A set of exercises for losing weight on the legs and thighs at home includes a set of exercises for specific muscle groups.

At home, you can perform simple actions to eliminate the sides and tighten the buttocks:

  • Squatter;
  • Perform side swings and back swings;
  • Use the exercise “scissors”, “bicycle”;
  • Do lunges;
  • Do some stretches.

A set of effective exercises for losing weight in the thighs and legs will help you quickly get rid of unnecessary imperfections in a week:

  1. We stand straight, our back is straight.Then we make a movement as if we wanted to sit on a bench.We do not complete the squat (20 to 40 times);
  2. We get on our knees, but we raise it a little so that it almost touches the ground.The body is straight.The front knee should not exceed the line of the toes.In this position, you go up a few centimeters then go back down.“Spring” (20 to 30 times);
  3. We stand near the chair and grab its back with our hands.We take one leg back.Pull the toe as high as possible.Then we lower the limb.At the same time we do not touch the surface of the floor (20-30 times).
exercises for girls to lose weight

If you decide to lose weight and remove a few centimeters from your thighs, you don't need to wait for quick results.Each person's body behaves differently in the process of losing weight: for some, the process becomes noticeable on days 4-5, and for others on days 7-10.

So, a set of physical exercises for girls that can be easily done at home.

  • An effective exercise at home for sagging buttocks – pelvic lift

The most effective procedures are pelvic elevations.Lie on your back and lift your body.The heels are pressed as close as possible to the buttocks.Lift your torso 30 to 40 times.Then, on the last rise, we freeze and try to hold this body position for 40-60 seconds.
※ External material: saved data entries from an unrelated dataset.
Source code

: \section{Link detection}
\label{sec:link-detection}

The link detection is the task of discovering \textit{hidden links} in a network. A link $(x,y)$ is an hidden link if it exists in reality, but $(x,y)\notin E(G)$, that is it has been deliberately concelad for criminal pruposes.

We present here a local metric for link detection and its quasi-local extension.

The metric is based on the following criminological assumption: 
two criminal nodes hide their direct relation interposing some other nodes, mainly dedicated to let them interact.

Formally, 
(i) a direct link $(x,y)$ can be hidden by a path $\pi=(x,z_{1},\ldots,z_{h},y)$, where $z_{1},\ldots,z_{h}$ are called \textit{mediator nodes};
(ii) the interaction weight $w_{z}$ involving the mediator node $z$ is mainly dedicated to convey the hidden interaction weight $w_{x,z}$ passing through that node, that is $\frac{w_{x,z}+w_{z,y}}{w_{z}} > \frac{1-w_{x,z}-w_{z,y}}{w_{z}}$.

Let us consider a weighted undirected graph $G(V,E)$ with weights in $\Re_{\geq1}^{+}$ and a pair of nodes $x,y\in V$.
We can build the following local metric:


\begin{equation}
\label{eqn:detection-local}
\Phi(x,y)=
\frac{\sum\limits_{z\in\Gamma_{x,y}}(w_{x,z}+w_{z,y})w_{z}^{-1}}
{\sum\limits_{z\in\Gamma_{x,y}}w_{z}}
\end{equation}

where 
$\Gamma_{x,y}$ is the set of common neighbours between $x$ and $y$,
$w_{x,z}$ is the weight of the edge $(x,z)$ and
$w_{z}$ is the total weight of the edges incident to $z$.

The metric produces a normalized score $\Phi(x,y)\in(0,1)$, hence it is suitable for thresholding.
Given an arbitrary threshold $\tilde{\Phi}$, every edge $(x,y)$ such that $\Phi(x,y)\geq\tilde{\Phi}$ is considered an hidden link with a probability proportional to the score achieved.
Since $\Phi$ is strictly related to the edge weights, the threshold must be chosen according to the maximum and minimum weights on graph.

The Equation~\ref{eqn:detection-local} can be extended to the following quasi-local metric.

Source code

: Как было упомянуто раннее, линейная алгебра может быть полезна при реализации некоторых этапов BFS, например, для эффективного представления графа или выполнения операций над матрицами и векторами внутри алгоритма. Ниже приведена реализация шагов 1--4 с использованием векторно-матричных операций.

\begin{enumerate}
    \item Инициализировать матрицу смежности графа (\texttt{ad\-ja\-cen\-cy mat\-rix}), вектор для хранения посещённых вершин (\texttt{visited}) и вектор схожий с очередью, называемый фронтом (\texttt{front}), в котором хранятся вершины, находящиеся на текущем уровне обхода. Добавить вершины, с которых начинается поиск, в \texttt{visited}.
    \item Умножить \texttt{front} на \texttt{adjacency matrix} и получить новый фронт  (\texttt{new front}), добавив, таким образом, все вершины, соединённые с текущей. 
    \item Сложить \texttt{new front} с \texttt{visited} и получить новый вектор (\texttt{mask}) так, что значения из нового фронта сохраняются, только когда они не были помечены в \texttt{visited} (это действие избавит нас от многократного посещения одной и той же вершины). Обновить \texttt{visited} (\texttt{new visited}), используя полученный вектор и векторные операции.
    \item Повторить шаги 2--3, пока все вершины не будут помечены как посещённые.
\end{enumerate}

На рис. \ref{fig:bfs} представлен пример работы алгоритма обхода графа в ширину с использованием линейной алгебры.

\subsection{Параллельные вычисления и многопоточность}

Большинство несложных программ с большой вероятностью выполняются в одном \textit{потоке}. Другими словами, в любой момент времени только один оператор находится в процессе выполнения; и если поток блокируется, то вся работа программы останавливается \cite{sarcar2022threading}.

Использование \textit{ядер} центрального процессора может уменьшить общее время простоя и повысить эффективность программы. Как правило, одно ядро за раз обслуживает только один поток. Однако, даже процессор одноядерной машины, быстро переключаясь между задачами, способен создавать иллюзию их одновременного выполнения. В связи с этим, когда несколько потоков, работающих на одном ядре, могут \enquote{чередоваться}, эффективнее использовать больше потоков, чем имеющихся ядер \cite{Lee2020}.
  • Exercise to lose weight on calves and legs

We turn our backs to the back of the chair, pressing our buttocks firmly against it.We hold the back of the chair with our hands and stand up on tiptoes.We perform a kind of stretching of the hind limbs.

Complete program for legs, sides and abdomen

Exercises for losing weight on the legs, sides and abdomen will help you forget about excess weight forever and get a slim and toned figure.
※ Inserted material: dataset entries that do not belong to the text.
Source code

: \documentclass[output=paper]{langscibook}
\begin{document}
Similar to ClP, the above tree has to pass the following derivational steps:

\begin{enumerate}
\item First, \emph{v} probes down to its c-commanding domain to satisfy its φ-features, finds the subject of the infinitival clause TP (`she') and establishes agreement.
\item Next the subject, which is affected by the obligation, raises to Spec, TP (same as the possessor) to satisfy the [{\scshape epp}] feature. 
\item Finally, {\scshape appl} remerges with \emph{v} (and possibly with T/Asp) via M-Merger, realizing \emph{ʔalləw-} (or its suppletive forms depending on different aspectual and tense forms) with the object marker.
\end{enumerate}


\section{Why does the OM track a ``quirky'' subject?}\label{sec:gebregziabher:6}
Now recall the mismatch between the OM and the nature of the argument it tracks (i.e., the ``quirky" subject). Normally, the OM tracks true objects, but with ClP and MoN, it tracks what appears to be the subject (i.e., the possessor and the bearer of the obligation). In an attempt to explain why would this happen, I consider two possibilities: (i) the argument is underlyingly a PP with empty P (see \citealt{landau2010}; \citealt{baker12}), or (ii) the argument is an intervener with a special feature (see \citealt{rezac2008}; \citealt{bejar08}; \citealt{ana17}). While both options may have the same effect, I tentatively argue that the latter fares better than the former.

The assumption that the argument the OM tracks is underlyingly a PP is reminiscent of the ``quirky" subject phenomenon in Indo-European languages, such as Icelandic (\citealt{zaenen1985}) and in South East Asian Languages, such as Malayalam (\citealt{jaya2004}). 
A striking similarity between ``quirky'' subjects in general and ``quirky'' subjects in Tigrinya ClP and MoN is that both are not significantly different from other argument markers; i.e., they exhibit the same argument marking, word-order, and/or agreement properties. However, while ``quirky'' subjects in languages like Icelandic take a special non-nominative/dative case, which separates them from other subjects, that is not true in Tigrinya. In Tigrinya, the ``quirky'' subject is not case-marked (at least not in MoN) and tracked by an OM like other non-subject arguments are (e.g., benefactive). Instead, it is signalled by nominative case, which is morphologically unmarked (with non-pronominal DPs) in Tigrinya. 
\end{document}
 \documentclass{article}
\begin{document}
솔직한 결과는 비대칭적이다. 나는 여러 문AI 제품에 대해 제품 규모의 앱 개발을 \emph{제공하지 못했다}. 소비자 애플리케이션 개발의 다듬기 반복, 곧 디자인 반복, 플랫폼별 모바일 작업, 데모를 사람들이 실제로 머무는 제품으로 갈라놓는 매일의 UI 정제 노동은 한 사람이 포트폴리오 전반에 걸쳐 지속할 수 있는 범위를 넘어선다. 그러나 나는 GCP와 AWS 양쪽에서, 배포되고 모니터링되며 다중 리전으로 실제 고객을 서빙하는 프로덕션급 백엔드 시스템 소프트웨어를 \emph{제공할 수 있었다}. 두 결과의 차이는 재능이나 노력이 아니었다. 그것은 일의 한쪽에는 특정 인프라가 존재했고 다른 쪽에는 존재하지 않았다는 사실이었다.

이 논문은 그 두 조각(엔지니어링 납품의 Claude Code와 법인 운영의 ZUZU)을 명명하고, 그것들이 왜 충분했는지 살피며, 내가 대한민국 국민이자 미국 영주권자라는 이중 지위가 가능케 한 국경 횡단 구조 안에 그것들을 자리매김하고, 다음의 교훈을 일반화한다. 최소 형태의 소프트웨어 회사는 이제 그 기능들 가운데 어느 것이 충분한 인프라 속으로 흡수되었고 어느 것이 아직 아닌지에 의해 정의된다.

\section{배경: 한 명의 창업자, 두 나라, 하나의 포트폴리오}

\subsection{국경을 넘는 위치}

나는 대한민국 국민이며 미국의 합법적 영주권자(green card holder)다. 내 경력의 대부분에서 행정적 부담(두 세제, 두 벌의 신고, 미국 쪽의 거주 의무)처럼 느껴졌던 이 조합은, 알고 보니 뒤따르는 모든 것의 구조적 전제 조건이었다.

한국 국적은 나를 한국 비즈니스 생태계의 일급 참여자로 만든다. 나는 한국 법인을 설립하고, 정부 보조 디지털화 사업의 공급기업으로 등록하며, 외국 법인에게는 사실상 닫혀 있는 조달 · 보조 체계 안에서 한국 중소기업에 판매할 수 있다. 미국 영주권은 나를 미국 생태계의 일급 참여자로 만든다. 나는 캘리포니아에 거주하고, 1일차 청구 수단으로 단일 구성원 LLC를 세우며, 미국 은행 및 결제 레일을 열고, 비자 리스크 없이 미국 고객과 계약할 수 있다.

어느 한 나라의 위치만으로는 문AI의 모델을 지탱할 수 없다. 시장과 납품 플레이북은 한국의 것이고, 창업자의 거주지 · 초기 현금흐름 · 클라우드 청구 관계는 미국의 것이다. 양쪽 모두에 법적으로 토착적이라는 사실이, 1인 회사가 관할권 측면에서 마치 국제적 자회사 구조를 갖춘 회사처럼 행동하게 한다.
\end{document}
Many people dream of ideal shapes, so that the stomach is toned, the chest and buttocks are elastic and inflated.

A holistic approach to weight loss will help you achieve the results you want:

  1. Exercises for all abdominal groups;
  2. Stretching all muscle groups (pectoral muscles; neck muscles, arms, legs, thighs, buttocks);
  3. Exercises for the buttocks;
  4. Back and waist exercises;
  5. Lunges and swings;
  6. Squats;
  7. Skipping rope;
  8. Running;
  9. Swimming;
  10. Diet and healthy eating;
  11. Drink plenty of fluids.

Crunches are considered effective exercises for weight loss in the abdomen and thighs, available at home.

complete workout to lose weight
  • We lie on our backs and place our feet on the floor.We move our hands behind our head and spread our elbows to the sides.We raise the body up to the knees.Make sure to exhale.As you inhale, we lower ourselves.We play 30 to 40 times.(For more efficiency, you can do it in sets - 3 sets of 30 times)

Another important element is to lift your legs.

  • We press our backs to the ground.Raise your feet and keep them straight.The hands rest alongside the torso.Slowly lower the lower limbs to the floor, without touching it, then raise them up.The back, at the same time, does not come off the ground.The number of repetitions is 30-40 times.

For such a weight loss plan to produce results, it is important to adhere to a comprehensive methodology.In addition to physical activity, you should pay attention to a good diet.The diet should contain plenty of vegetables, fruits and protein foods.

A great way to get rid of hated sides is anti-cellulite massage or body wraps.Such procedures will help tighten your figure and achieve elasticity.